PROMPT: Nothing in the records may be left out or reworded; return them exactly.

DATA FOR THE TASK:
Segment Open

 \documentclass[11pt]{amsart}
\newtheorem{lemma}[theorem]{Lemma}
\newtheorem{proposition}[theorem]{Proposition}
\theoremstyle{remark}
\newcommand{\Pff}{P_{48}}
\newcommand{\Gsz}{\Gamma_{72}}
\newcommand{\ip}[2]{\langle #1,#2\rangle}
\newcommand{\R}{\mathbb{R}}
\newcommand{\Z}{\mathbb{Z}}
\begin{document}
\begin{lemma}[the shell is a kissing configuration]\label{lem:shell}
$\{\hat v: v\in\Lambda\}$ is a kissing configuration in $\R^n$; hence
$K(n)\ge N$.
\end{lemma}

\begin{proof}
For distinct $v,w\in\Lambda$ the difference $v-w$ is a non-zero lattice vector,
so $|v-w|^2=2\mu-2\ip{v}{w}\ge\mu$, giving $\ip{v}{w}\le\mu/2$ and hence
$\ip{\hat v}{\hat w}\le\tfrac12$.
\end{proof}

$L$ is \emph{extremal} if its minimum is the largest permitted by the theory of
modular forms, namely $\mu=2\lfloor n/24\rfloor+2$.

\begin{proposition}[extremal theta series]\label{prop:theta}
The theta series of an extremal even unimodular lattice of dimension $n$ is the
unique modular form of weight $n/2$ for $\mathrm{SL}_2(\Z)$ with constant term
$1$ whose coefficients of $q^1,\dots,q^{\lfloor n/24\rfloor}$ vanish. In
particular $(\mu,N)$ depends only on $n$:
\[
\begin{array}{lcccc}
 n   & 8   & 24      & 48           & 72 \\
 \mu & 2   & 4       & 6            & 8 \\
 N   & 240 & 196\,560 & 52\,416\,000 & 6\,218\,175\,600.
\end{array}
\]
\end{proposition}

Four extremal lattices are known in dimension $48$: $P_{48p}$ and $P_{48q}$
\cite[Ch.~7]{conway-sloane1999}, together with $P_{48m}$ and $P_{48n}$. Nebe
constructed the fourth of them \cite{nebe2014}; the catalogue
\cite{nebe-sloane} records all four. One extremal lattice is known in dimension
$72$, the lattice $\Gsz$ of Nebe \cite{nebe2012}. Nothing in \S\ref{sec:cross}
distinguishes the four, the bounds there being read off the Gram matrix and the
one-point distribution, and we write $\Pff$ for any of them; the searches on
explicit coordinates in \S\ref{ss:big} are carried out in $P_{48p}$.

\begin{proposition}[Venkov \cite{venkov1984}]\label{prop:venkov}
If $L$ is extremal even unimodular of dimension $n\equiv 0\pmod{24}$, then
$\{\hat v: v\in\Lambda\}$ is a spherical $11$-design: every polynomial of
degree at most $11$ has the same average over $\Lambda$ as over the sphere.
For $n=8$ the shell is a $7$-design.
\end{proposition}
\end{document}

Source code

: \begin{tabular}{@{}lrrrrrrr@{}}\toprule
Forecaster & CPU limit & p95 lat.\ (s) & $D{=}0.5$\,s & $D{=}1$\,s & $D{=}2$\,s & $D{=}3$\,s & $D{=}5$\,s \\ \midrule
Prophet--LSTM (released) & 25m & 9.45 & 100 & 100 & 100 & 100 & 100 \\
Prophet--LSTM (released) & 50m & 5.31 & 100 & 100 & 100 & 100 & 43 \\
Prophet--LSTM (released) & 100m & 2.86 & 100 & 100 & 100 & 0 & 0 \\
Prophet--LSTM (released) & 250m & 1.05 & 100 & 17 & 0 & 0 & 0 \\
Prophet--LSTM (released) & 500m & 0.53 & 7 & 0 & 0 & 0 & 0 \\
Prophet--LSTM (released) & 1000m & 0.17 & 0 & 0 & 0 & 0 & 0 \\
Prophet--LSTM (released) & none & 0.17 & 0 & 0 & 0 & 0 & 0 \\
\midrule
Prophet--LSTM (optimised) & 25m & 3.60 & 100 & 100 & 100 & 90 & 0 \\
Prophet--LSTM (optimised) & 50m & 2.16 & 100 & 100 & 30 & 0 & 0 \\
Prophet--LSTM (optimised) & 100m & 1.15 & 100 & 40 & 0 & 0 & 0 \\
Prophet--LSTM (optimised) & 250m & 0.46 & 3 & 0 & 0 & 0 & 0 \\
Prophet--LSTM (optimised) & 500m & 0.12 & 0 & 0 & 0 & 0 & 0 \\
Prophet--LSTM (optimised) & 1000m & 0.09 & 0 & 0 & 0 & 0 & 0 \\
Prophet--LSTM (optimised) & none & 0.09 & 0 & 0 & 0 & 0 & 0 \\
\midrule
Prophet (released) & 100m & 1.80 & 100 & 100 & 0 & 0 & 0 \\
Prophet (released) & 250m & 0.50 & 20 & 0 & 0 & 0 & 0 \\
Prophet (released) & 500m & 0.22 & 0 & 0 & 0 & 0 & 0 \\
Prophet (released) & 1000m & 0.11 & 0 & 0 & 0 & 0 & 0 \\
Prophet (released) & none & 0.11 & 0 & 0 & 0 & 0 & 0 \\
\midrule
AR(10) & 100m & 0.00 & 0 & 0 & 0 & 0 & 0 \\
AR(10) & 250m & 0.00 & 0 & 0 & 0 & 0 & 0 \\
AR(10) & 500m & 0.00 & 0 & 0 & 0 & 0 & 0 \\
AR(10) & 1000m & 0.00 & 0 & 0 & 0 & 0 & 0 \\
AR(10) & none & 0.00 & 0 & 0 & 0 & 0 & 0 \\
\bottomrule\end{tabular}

Segment Closed

RESULT OF THE EXERCISE:
 \documentclass[11pt]{amsart}
\newtheorem{lemma}[theorem]{Lemma}
\newtheorem{proposition}[theorem]{Proposition}
\theoremstyle{remark}
\newcommand{\Pff}{P_{48}}
\newcommand{\Gsz}{\Gamma_{72}}
\newcommand{\ip}[2]{\langle #1,#2\rangle}
\newcommand{\R}{\mathbb{R}}
\newcommand{\Z}{\mathbb{Z}}
\begin{document}
\begin{lemma}[the shell is a kissing configuration]\label{lem:shell}
$\{\hat v: v\in\Lambda\}$ is a kissing configuration in $\R^n$; hence
$K(n)\ge N$.
\end{lemma}

\begin{proof}
For distinct $v,w\in\Lambda$ the difference $v-w$ is a non-zero lattice vector,
so $|v-w|^2=2\mu-2\ip{v}{w}\ge\mu$, giving $\ip{v}{w}\le\mu/2$ and hence
$\ip{\hat v}{\hat w}\le\tfrac12$.
\end{proof}

$L$ is \emph{extremal} if its minimum is the largest permitted by the theory of
modular forms, namely $\mu=2\lfloor n/24\rfloor+2$.

\begin{proposition}[extremal theta series]\label{prop:theta}
The theta series of an extremal even unimodular lattice of dimension $n$ is the
unique modular form of weight $n/2$ for $\mathrm{SL}_2(\Z)$ with constant term
$1$ whose coefficients of $q^1,\dots,q^{\lfloor n/24\rfloor}$ vanish. In
particular $(\mu,N)$ depends only on $n$:
\[
\begin{array}{lcccc}
 n   & 8   & 24      & 48           & 72 \\
 \mu & 2   & 4       & 6            & 8 \\
 N   & 240 & 196\,560 & 52\,416\,000 & 6\,218\,175\,600.
\end{array}
\]
\end{proposition}

Four extremal lattices are known in dimension $48$: $P_{48p}$ and $P_{48q}$
\cite[Ch.~7]{conway-sloane1999}, together with $P_{48m}$ and $P_{48n}$. Nebe
constructed the fourth of them \cite{nebe2014}; the catalogue
\cite{nebe-sloane} records all four. One extremal lattice is known in dimension
$72$, the lattice $\Gsz$ of Nebe \cite{nebe2012}. Nothing in \S\ref{sec:cross}
distinguishes the four, the bounds there being read off the Gram matrix and the
one-point distribution, and we write $\Pff$ for any of them; the searches on
explicit coordinates in \S\ref{ss:big} are carried out in $P_{48p}$.

\begin{proposition}[Venkov \cite{venkov1984}]\label{prop:venkov}
If $L$ is extremal even unimodular of dimension $n\equiv 0\pmod{24}$, then
$\{\hat v: v\in\Lambda\}$ is a spherical $11$-design: every polynomial of
degree at most $11$ has the same average over $\Lambda$ as over the sphere.
For $n=8$ the shell is a $7$-design.
\end{proposition}
\end{document}

Source code

: \begin{tabular}{@{}lrrrrrrr@{}}\toprule
Forecaster & CPU limit & p95 lat.\ (s) & $D{=}0.5$\,s & $D{=}1$\,s & $D{=}2$\,s & $D{=}3$\,s & $D{=}5$\,s \\ \midrule
Prophet--LSTM (released) & 25m & 9.45 & 100 & 100 & 100 & 100 & 100 \\
Prophet--LSTM (released) & 50m & 5.31 & 100 & 100 & 100 & 100 & 43 \\
Prophet--LSTM (released) & 100m & 2.86 & 100 & 100 & 100 & 0 & 0 \\
Prophet--LSTM (released) & 250m & 1.05 & 100 & 17 & 0 & 0 & 0 \\
Prophet--LSTM (released) & 500m & 0.53 & 7 & 0 & 0 & 0 & 0 \\
Prophet--LSTM (released) & 1000m & 0.17 & 0 & 0 & 0 & 0 & 0 \\
Prophet--LSTM (released) & none & 0.17 & 0 & 0 & 0 & 0 & 0 \\
\midrule
Prophet--LSTM (optimised) & 25m & 3.60 & 100 & 100 & 100 & 90 & 0 \\
Prophet--LSTM (optimised) & 50m & 2.16 & 100 & 100 & 30 & 0 & 0 \\
Prophet--LSTM (optimised) & 100m & 1.15 & 100 & 40 & 0 & 0 & 0 \\
Prophet--LSTM (optimised) & 250m & 0.46 & 3 & 0 & 0 & 0 & 0 \\
Prophet--LSTM (optimised) & 500m & 0.12 & 0 & 0 & 0 & 0 & 0 \\
Prophet--LSTM (optimised) & 1000m & 0.09 & 0 & 0 & 0 & 0 & 0 \\
Prophet--LSTM (optimised) & none & 0.09 & 0 & 0 & 0 & 0 & 0 \\
\midrule
Prophet (released) & 100m & 1.80 & 100 & 100 & 0 & 0 & 0 \\
Prophet (released) & 250m & 0.50 & 20 & 0 & 0 & 0 & 0 \\
Prophet (released) & 500m & 0.22 & 0 & 0 & 0 & 0 & 0 \\
Prophet (released) & 1000m & 0.11 & 0 & 0 & 0 & 0 & 0 \\
Prophet (released) & none & 0.11 & 0 & 0 & 0 & 0 & 0 \\
\midrule
AR(10) & 100m & 0.00 & 0 & 0 & 0 & 0 & 0 \\
AR(10) & 250m & 0.00 & 0 & 0 & 0 & 0 & 0 \\
AR(10) & 500m & 0.00 & 0 & 0 & 0 & 0 & 0 \\
AR(10) & 1000m & 0.00 & 0 & 0 & 0 & 0 & 0 \\
AR(10) & none & 0.00 & 0 & 0 & 0 & 0 & 0 \\
\bottomrule\end{tabular}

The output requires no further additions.